Task details =
Repeat the data that follows, word for word, without the images.

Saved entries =
########################################
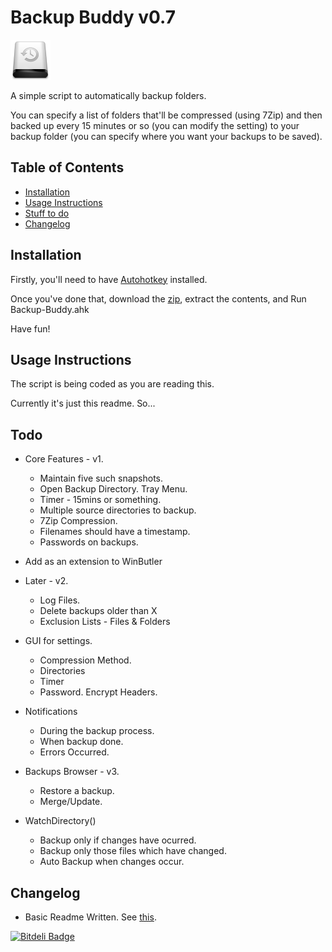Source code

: # Backup Buddy v0.7

<!-- ![Backup Buddy](/Data/White.png) -->
<img src="Data/White.png" alt="Backup Buddy" style="width: 64px; height: 64px;"/>

A simple script to automatically backup folders.

You can specify a list of folders that'll be compressed (using 7Zip) and then backed up every 15 minutes or so (you can modify the setting) to your backup folder (you can specify where you want your backups to be saved).

<!-- Five snapshots of the backups are maintained. So the older ones are deleted as the new ones pop in. -->

## Table of Contents

* [Installation](#install)
* [Usage Instructions](#usage)
* [Stuff to do](#todo)
* [Changelog](#changelog)

## <a name="install"></a>Installation

Firstly, you'll need to have [Autohotkey](http://l.autohotkey.net/AutoHotkey_L_Install.exe) installed.

Once you've done that, download the [zip](https://github.com/dufferzafar/backup-buddy/archive/master.zip), extract the contents, and Run Backup-Buddy.ahk

Have fun!

## <a name="usage"></a>Usage Instructions

The script is being coded as you are reading this.

Currently it's just this readme. So...

## <a name="todo"></a>Todo

* Core Features - v1.
  * Maintain five such snapshots.
  * Open Backup Directory. Tray Menu.
  * Timer - 15mins or something.
  * Multiple source directories to backup.
  * 7Zip Compression.
  * Filenames should have a timestamp.
  * Passwords on backups.

* Add as an extension to WinButler

* Later - v2.
  * Log Files.
  * Delete backups older than X
  * Exclusion Lists - Files & Folders

* GUI for settings.
  * Compression Method.
  * Directories
  * Timer
  * Password. Encrypt Headers.

* Notifications
  * During the backup process.
  * When backup done.
  * Errors Occurred.

* Backups Browser - v3.
  * Restore a backup.
  * Merge/Update.

* WatchDirectory()
  * Backup only if changes have ocurred.
  * Backup only those files which have changed.
  * Auto Backup when changes occur.

## <a name="changelog"></a>Changelog

* Basic Readme Written. See [this](http://tom.preston-werner.com/2010/08/23/readme-driven-development.html).

[![Bitdeli Badge](https://d2weczhvl823v0.cloudfront.net/dufferzafar/backup-buddy/trend.png)](https://bitdeli.com/free "Bitdeli Badge")

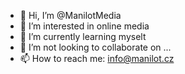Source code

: - 👋 Hi, I’m @ManilotMedia
- 👀 I’m interested in online media
- 🌱 I’m currently learning myselt
- 💞️ I’m not looking to collaborate on ...
- 📫 How to reach me: info@manilot.cz

<!---
ManilotMedia/ManilotMedia is a ✨ special ✨ repository because its `README.md` (this file) appears on your GitHub profile.
You can click the Preview link to take a look at your changes.
--->
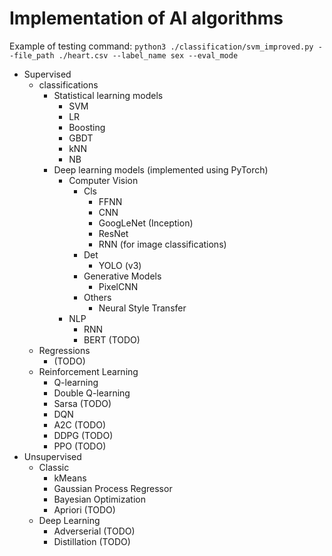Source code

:# Implementation of AI algorithms

Example of testing command:
`python3 ./classification/svm_improved.py --file_path ./heart.csv --label_name sex --eval_mode`

- Supervised
    - classifications
        - Statistical learning models
            - SVM
            - LR
            - Boosting
            - GBDT
            - kNN
            - NB
        - Deep learning models (implemented using PyTorch)
            - Computer Vision
                - Cls
                    - FFNN
                    - CNN
                    - GoogLeNet (Inception)
                    - ResNet
                    - RNN (for image classifications)
                - Det
                    - YOLO (v3)
                - Generative Models
                    - PixelCNN
                - Others
                    - Neural Style Transfer
            - NLP
                - RNN
                - BERT (TODO)
    - Regressions
        - (TODO)
    - Reinforcement Learning
        - Q-learning
        - Double Q-learning
        - Sarsa (TODO)
        - DQN
        - A2C (TODO)
        - DDPG (TODO)
        - PPO (TODO)
- Unsupervised
    - Classic
        - kMeans
        - Gaussian Process Regressor
        - Bayesian Optimization
        - Apriori (TODO)
    - Deep Learning
        - Adverserial (TODO)
        - Distillation (TODO)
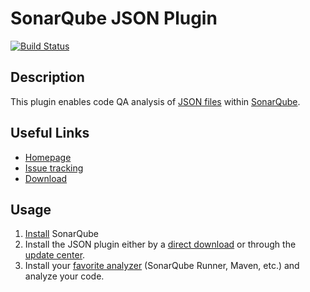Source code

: SonarQube JSON Plugin
====================

[![Build Status](https://api.travis-ci.org/racodond/sonar-jsong-plugin.svg)](https://travis-ci.org/racodond/sonar-json-plugin)

## Description
This plugin enables code QA analysis of [JSON files](http://json.org/) within [SonarQube](http://www.sonarqube.org).

## Useful Links

* [Homepage](https://github.com/racodond/sonar-json-plugin)
* [Issue tracking](https://github.com/racodond/sonar-json-plugin/issues)
* [Download](https://github.com/racodond/sonar-json-plugin/releases/)

## Usage
1. [Install](http://docs.sonarqube.org/display/SONAR/Setup+and+Upgrade) SonarQube
2. Install the JSON plugin either by a [direct download](https://github.com/SonarCommunity/sonar-json-plugin/releases) or through the [update center](http://docs.sonarqube.org/display/SONAR/Update+Center).
3. Install your [favorite analyzer](http://docs.sonarqube.org/display/SONAR/Analyzing+Source+Code#AnalyzingSourceCode-RunningAnalysis) (SonarQube Runner, Maven, etc.) and analyze your code.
########################################
Response =
Source code

: # Backup Buddy v0.7

<!-- ![Backup Buddy](/Data/White.png) -->
<img src="Data/White.png" alt="Backup Buddy" style="width: 64px; height: 64px;"/>

A simple script to automatically backup folders.

You can specify a list of folders that'll be compressed (using 7Zip) and then backed up every 15 minutes or so (you can modify the setting) to your backup folder (you can specify where you want your backups to be saved).

<!-- Five snapshots of the backups are maintained. So the older ones are deleted as the new ones pop in. -->

## Table of Contents

* [Installation](#install)
* [Usage Instructions](#usage)
* [Stuff to do](#todo)
* [Changelog](#changelog)

## <a name="install"></a>Installation

Firstly, you'll need to have [Autohotkey](http://l.autohotkey.net/AutoHotkey_L_Install.exe) installed.

Once you've done that, download the [zip](https://github.com/dufferzafar/backup-buddy/archive/master.zip), extract the contents, and Run Backup-Buddy.ahk

Have fun!

## <a name="usage"></a>Usage Instructions

The script is being coded as you are reading this.

Currently it's just this readme. So...

## <a name="todo"></a>Todo

* Core Features - v1.
  * Maintain five such snapshots.
  * Open Backup Directory. Tray Menu.
  * Timer - 15mins or something.
  * Multiple source directories to backup.
  * 7Zip Compression.
  * Filenames should have a timestamp.
  * Passwords on backups.

* Add as an extension to WinButler

* Later - v2.
  * Log Files.
  * Delete backups older than X
  * Exclusion Lists - Files & Folders

* GUI for settings.
  * Compression Method.
  * Directories
  * Timer
  * Password. Encrypt Headers.

* Notifications
  * During the backup process.
  * When backup done.
  * Errors Occurred.

* Backups Browser - v3.
  * Restore a backup.
  * Merge/Update.

* WatchDirectory()
  * Backup only if changes have ocurred.
  * Backup only those files which have changed.
  * Auto Backup when changes occur.

## <a name="changelog"></a>Changelog

* Basic Readme Written. See [this](http://tom.preston-werner.com/2010/08/23/readme-driven-development.html).

[![Bitdeli Badge](https://d2weczhvl823v0.cloudfront.net/dufferzafar/backup-buddy/trend.png)](https://bitdeli.com/free "Bitdeli Badge")

Source code

: - 👋 Hi, I’m @ManilotMedia
- 👀 I’m interested in online media
- 🌱 I’m currently learning myselt
- 💞️ I’m not looking to collaborate on ...
- 📫 How to reach me: info@manilot.cz

<!---
ManilotMedia/ManilotMedia is a ✨ special ✨ repository because its `README.md` (this file) appears on your GitHub profile.
You can click the Preview link to take a look at your changes.
--->
Source code

:# Implementation of AI algorithms

Example of testing command:
`python3 ./classification/svm_improved.py --file_path ./heart.csv --label_name sex --eval_mode`

- Supervised
    - classifications
        - Statistical learning models
            - SVM
            - LR
            - Boosting
            - GBDT
            - kNN
            - NB
        - Deep learning models (implemented using PyTorch)
            - Computer Vision
                - Cls
                    - FFNN
                    - CNN
                    - GoogLeNet (Inception)
                    - ResNet
                    - RNN (for image classifications)
                - Det
                    - YOLO (v3)
                - Generative Models
                    - PixelCNN
                - Others
                    - Neural Style Transfer
            - NLP
                - RNN
                - BERT (TODO)
    - Regressions
        - (TODO)
    - Reinforcement Learning
        - Q-learning
        - Double Q-learning
        - Sarsa (TODO)
        - DQN
        - A2C (TODO)
        - DDPG (TODO)
        - PPO (TODO)
- Unsupervised
    - Classic
        - kMeans
        - Gaussian Process Regressor
        - Bayesian Optimization
        - Apriori (TODO)
    - Deep Learning
        - Adverserial (TODO)
        - Distillation (TODO)
Source code

: SonarQube JSON Plugin
====================

[![Build Status](https://api.travis-ci.org/racodond/sonar-jsong-plugin.svg)](https://travis-ci.org/racodond/sonar-json-plugin)

## Description
This plugin enables code QA analysis of [JSON files](http://json.org/) within [SonarQube](http://www.sonarqube.org).

## Useful Links

* [Homepage](https://github.com/racodond/sonar-json-plugin)
* [Issue tracking](https://github.com/racodond/sonar-json-plugin/issues)
* [Download](https://github.com/racodond/sonar-json-plugin/releases/)

## Usage
1. [Install](http://docs.sonarqube.org/display/SONAR/Setup+and+Upgrade) SonarQube
2. Install the JSON plugin either by a [direct download](https://github.com/SonarCommunity/sonar-json-plugin/releases) or through the [update center](http://docs.sonarqube.org/display/SONAR/Update+Center).
3. Install your [favorite analyzer](http://docs.sonarqube.org/display/SONAR/Analyzing+Source+Code#AnalyzingSourceCode-RunningAnalysis) (SonarQube Runner, Maven, etc.) and analyze your code.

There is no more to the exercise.